All the entries need to be quoted exactly, apart from the pictures, which you should drop.

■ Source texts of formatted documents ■
....

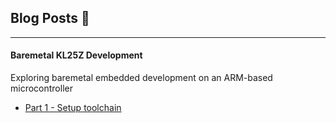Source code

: ## Blog Posts 📰
***
#### **Baremetal KL25Z Development**
Exploring baremetal embedded development on an ARM-based microcontroller
- [Part 1 - Setup toolchain](baremetal-kl25z-dev-pt1.md)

....

■ Expected answer ■
Source code

: ## Blog Posts 📰
***
#### **Baremetal KL25Z Development**
Exploring baremetal embedded development on an ARM-based microcontroller
- [Part 1 - Setup toolchain](baremetal-kl25z-dev-pt1.md)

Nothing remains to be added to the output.